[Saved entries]
+++

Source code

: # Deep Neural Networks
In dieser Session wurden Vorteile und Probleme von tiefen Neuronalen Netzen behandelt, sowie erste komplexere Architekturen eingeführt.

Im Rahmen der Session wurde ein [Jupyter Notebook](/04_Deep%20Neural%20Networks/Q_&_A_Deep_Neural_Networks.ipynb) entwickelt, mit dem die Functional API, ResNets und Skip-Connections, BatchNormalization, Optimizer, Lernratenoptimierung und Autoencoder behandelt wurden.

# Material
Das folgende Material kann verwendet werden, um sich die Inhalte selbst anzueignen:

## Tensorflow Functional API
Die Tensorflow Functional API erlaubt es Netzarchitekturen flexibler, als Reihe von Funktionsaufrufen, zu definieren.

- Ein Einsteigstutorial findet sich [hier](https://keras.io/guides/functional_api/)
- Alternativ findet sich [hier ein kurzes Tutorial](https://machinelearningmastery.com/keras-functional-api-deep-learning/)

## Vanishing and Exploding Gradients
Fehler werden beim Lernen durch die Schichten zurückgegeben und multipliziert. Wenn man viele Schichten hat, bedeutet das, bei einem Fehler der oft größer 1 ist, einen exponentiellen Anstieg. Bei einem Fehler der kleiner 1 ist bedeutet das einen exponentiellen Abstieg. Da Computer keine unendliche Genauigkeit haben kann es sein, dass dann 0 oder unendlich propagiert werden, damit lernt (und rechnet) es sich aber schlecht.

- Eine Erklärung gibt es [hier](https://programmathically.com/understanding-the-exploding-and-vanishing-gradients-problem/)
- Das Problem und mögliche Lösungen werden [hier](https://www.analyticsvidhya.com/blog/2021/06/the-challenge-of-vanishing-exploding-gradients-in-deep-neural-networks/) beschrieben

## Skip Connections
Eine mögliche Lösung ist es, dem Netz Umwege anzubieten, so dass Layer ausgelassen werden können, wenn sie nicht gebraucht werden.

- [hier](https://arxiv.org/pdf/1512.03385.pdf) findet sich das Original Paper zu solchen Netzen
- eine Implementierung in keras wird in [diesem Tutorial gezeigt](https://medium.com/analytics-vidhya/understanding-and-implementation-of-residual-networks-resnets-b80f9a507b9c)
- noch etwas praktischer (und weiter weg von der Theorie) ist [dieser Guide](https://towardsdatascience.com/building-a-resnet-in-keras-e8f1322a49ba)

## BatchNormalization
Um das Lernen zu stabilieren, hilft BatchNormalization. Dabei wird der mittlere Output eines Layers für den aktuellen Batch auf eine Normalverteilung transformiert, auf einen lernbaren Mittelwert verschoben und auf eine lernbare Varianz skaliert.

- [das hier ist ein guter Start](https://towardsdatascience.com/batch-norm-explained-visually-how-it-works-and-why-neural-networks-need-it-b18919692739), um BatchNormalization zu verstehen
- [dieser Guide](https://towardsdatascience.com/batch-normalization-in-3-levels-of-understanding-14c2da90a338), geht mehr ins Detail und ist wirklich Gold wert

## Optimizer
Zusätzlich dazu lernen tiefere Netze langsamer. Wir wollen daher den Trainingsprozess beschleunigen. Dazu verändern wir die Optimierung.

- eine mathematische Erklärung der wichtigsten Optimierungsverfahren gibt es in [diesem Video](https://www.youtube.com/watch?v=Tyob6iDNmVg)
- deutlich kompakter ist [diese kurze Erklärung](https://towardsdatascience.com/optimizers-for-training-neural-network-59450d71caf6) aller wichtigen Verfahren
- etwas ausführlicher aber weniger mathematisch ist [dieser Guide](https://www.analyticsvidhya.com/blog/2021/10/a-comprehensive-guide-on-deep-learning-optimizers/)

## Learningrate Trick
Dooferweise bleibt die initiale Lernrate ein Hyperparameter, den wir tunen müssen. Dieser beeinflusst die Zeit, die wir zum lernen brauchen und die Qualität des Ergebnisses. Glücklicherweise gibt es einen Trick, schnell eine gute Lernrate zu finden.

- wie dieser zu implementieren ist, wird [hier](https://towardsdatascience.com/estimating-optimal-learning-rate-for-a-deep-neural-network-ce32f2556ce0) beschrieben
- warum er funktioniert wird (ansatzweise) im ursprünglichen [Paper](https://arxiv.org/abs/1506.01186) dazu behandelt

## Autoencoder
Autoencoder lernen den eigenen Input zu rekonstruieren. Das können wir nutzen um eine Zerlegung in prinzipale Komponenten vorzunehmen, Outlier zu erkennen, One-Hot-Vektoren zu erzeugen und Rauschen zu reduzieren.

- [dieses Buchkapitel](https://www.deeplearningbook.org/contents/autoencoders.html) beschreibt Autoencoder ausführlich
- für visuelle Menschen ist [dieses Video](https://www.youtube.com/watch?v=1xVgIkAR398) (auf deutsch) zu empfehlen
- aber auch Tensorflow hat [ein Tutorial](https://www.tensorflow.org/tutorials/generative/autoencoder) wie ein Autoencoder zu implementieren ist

+++

» **INSTRUCTIONS TO FOLLOW**:
Collect each line of the entries that has the word "diesem", copying it in full.

» **COMPLETED TASK**:
- eine Implementierung in keras wird in [diesem Tutorial gezeigt](https://medium.com/analytics-vidhya/understanding-and-implementation-of-residual-networks-resnets-b80f9a507b9c)
- eine mathematische Erklärung der wichtigsten Optimierungsverfahren gibt es in [diesem Video](https://www.youtube.com/watch?v=Tyob6iDNmVg)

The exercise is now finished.